Work task | Every line below that holds "import" must be copied.

%%

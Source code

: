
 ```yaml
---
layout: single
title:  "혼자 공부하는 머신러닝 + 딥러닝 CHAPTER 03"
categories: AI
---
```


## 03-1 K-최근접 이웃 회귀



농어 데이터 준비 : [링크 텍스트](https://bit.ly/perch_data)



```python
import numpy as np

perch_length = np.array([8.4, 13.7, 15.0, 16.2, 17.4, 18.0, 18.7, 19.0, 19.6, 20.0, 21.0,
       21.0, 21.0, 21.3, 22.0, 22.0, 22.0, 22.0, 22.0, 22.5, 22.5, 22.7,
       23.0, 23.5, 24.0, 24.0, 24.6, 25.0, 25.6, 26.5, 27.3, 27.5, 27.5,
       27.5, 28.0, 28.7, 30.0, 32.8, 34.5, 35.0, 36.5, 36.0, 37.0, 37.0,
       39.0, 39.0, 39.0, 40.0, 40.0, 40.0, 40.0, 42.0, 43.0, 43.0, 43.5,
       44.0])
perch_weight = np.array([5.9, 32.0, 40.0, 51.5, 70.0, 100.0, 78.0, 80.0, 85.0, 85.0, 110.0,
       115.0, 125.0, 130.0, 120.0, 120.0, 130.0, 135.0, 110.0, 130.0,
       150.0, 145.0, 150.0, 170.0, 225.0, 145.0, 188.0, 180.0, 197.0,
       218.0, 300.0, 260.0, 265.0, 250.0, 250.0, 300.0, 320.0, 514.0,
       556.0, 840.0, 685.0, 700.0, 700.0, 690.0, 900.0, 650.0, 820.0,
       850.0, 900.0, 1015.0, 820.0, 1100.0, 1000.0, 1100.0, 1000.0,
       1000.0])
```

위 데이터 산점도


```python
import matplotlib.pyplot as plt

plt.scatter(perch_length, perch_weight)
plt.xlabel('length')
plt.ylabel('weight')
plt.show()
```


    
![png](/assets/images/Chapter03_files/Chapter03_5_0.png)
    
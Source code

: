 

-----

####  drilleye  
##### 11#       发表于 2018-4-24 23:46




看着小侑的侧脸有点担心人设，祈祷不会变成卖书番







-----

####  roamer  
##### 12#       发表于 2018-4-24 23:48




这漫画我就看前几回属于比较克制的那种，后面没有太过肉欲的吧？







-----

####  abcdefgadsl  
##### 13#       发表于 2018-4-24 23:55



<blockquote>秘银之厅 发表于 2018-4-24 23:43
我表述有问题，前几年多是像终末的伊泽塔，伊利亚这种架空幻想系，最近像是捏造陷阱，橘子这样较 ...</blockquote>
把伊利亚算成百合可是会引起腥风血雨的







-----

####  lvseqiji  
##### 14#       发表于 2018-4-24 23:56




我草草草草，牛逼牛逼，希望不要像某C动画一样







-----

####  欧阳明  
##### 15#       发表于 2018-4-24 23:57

%%

Answer area |
import numpy as np
import matplotlib.pyplot as plt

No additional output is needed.